Very fast scientific name checker is out.

There are millions of checklists in use by scientists and nature enthusiasts. Very often, such lists contain misspellings or outdated names. To help researchers clean up their checklists and monitor their quality, we are releasing GNverifier v0.3.0 written in Go language.

GNverivier code follows Semantic Versioning practices. So users need to be aware that for versiong 0.x.x backward incompatible changes might happen.

We released several implementations of name-verification (reconciliation/resolution) before. All of them did not have enough speed for verifying massive lists of scientific names. This release provides from 10x to 100x throughput improvements compared to older implementations.

Summary

GNverifier can help to answer the following questions:

  • Is a name-string a real name?
  • Is it spelled correctly, and if not, what might be the correct spelling?
  • Is the name currently in use?
  • If it is a synonym, what data sources consider to be currently accepted names?
  • Is a name a homonym?
  • What is a taxon that the name points to, and where is it placed in various classifications?

Name verification and reconciliation involves several steps.

  • Exact match: input name matches canonical form located in one or more data-sources.
  • Fuzzy match: if no exact match is found, there is a fuzzy matching of canonical forms
  • Partial Exact match: if the previous two steps failed, we remove words from the end or from the middle of a name and try to match what is left until we end up with a bare genus.
  • Partial Fuzzy match: in case if the partial exact match did not work, and the remained name is not uninomial, we apply fuzzy matching algorithms.

A scoring algorithm then sorts matched results.
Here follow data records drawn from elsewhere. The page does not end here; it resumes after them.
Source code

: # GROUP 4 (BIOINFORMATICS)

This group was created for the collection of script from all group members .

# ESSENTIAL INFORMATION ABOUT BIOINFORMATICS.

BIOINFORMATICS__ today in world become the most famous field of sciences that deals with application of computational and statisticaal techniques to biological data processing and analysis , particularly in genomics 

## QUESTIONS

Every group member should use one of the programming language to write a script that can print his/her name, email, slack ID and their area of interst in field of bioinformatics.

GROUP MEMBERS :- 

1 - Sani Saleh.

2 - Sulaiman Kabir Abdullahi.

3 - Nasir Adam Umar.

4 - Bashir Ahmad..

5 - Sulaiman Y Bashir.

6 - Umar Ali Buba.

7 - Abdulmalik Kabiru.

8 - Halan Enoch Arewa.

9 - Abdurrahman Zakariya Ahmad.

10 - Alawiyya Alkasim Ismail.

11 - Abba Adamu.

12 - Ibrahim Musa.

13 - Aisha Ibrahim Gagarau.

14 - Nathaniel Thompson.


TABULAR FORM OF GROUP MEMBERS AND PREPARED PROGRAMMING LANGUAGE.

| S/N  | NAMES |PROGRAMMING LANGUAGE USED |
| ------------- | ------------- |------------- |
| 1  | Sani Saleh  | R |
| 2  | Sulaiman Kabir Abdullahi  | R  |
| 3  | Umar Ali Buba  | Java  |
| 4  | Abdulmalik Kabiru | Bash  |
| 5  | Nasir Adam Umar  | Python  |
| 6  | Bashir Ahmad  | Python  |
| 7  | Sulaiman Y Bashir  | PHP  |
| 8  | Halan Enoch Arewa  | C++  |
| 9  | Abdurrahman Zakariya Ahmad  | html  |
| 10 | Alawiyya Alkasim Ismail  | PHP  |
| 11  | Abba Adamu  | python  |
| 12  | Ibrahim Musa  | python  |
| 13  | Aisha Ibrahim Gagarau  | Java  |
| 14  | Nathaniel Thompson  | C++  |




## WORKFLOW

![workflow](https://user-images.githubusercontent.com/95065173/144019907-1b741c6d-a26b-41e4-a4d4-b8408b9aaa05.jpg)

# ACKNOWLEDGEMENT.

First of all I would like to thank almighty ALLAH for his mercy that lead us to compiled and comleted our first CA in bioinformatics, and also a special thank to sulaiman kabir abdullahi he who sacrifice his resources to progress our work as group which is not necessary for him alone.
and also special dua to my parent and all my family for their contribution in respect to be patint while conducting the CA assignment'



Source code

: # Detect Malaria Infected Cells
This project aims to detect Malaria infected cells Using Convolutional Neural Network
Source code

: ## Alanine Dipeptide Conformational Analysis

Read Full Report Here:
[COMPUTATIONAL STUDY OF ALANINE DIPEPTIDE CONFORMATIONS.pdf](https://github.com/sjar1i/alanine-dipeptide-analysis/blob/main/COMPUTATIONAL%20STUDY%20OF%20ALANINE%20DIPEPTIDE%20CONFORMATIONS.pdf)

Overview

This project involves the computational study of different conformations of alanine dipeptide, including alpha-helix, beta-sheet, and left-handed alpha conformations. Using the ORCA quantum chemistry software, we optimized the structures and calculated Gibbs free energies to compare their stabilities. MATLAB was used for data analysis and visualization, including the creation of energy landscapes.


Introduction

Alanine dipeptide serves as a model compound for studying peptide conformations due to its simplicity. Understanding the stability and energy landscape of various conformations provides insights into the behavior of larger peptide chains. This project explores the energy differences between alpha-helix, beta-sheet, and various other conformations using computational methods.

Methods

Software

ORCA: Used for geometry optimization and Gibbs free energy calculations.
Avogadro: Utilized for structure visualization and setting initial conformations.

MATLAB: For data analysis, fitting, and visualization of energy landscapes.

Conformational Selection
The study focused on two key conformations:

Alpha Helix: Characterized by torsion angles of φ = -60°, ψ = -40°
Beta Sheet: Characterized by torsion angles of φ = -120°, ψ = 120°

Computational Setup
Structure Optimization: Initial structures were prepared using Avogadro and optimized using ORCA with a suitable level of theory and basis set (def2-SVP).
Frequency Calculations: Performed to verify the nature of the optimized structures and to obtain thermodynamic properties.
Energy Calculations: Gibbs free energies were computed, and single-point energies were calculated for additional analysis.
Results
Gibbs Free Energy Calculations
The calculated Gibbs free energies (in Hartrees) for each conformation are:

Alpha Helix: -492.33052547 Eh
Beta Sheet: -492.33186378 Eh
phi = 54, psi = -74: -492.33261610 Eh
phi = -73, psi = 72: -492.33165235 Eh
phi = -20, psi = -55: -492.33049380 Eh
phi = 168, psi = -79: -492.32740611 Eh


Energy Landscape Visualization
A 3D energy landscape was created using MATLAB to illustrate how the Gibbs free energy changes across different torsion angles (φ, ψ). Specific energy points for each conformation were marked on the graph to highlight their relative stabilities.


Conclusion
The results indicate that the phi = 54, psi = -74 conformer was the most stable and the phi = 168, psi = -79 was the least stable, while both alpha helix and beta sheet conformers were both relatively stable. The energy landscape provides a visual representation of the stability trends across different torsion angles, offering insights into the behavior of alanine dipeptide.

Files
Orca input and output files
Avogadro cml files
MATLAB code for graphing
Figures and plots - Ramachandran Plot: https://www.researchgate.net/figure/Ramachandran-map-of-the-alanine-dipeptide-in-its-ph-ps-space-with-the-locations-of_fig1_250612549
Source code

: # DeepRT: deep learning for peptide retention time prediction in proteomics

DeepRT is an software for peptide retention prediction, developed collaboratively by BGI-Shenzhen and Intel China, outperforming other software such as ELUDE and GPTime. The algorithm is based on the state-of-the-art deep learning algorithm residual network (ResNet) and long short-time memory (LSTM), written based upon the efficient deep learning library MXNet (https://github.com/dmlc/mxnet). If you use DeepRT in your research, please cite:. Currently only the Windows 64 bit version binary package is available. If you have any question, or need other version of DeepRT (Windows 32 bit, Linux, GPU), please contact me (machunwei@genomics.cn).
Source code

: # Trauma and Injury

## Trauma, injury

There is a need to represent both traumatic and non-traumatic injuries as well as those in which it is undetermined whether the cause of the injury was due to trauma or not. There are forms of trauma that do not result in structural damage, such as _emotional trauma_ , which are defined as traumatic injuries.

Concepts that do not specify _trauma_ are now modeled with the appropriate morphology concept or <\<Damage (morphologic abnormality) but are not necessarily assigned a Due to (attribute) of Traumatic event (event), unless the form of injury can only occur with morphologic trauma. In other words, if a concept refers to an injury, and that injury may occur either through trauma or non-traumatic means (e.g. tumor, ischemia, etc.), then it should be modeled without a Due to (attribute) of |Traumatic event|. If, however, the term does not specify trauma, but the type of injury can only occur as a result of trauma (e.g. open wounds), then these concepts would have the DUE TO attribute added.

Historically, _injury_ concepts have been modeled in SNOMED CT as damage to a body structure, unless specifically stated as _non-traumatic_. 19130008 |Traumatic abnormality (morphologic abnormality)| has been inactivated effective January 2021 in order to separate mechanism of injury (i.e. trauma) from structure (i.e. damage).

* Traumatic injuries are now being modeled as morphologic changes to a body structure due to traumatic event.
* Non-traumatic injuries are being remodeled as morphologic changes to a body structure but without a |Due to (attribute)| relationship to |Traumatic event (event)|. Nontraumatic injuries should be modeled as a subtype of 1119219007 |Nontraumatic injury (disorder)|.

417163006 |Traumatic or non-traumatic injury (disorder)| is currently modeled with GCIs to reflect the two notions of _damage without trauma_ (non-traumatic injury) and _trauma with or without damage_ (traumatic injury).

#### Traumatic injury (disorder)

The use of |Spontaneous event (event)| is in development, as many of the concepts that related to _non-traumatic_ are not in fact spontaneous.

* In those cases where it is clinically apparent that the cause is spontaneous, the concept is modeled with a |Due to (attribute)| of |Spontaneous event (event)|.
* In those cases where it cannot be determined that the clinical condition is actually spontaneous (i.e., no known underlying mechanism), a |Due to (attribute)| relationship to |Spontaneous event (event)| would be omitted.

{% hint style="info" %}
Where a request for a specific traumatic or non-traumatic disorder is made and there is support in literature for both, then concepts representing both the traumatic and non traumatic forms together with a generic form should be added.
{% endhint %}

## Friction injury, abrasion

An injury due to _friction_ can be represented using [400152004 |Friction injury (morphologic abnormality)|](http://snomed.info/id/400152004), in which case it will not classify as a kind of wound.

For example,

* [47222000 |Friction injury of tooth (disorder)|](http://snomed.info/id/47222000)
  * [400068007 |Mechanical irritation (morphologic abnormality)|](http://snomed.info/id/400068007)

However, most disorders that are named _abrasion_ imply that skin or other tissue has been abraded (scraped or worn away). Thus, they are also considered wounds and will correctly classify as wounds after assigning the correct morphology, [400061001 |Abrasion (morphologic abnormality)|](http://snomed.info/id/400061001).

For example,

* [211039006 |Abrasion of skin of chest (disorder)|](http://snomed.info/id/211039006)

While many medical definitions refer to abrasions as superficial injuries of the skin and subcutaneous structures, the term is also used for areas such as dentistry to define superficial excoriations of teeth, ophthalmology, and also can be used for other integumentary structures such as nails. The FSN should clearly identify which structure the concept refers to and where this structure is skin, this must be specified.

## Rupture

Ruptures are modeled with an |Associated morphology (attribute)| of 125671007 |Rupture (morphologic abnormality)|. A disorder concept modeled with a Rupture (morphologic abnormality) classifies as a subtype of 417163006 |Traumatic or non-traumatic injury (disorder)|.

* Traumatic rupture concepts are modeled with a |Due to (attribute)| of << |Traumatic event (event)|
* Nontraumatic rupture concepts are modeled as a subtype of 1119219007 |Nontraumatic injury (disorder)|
The “About” page contains more detailed information about matching and scoring.

Performance

We observe speeds of ~2,500 names per second for checklists that are coming from optical character recognition process and contain many misspellings.

Usages

The simplest way to use GNverifier is via web-interface. The online application emits results in HTML, CSV and JSON formats and can process up to 5000 names per request.

For larger datasets, and as an alternative, there is a command line application that can be downloaded for Windows, Mac, and Linux.

gnverifier file-with-names.txt

This version adds an option -c or --capitalize to fix name-strings’ capitalization before verification. It is beneficial for web-interface, as it allows users “to be lazy” when they try to match names.

$ gnverifier "drsophila melanogaster" -c -f pretty
INFO[0000] Using config file: /home/dimus/.config/gnverifier.yaml.
{
  "inputId": "b20a7c40-f593-5a68-a048-0a24742b4283",
  "input": "drsophila melanogaster",
  "inputCapitalized": true,
  "matchType": "Fuzzy",
  "bestResult": {
    "dataSourceId": 1,
    "dataSourceTitleShort": "Catalogue of Life",
    "curation": "Curated",
    "recordId": "2586298",
    "localId": "69bbaee49e7c2f749ee7712f3f168920",
    "outlink": "http://www.catalogueoflife.org/annual-checklist/2019/details/species/id/69bbaee49e7c2f749ee7712f3f168920",
    "entryDate": "2020-06-15",
    "matchedName": "Drosophila melanogaster Meigen, 1830",
    "matchedCardinality": 2,
    "matchedCanonicalSimple": "Drosophila melanogaster",
    "matchedCanonicalFull": "Drosophila melanogaster",
    "currentRecordId": "2586298",
    "currentName": "Drosophila melanogaster Meigen, 1830",
    "currentCardinality": 2,
    "currentCanonicalSimple": "Drosophila melanogaster",
    "currentCanonicalFull": "Drosophila melanogaster",
    "isSynonym": false,
    "classificationPath": "Animalia|Arthropoda|Insecta|Diptera|Drosophilidae|Drosophila|Drosophila melanogaster",
    "classificationRanks": "kingdom|phylum|class|order|family|genus|species",
    "classificationIds": "3939792|3940206|3940214|3946159|3946225|4031785|2586298",
    "editDistance": 1,
    "stemEditDistance": 1,
    "matchType": "Fuzzy"
  },
  "dataSourcesNum": 28,
  "curation": "Curated"
}

It is possible to map a checklist to one of 100+ data sources aggregated in GNverifier.

The following command will match all names from file-with-names.txt against the Catalogue of Life.

gnverifier file-with-names.txt -s 1 -o -f pretty

It is also possible to run web-interface locally by running:

gnverifier -p 4000

After running the command above, the interface can be accessed by a browser via https://globalnames.org URL.

One can find a complete list of gnverifier by running:

gnverifier -h

Application Programming Interface (API)

GNverifier does not keep all the data needed for processing name-strings locally. It uses a remote API located at https://verifier.globalnames.org/api/v1.

The RESTful API is public. It has an OpenAPI description and is available for external scripts.

Deprecation of old systems

There are several older approaches to solve the same problem:

If you use any of these, consider switching to GNverifier because older systems will eventually be deprecated and stopped.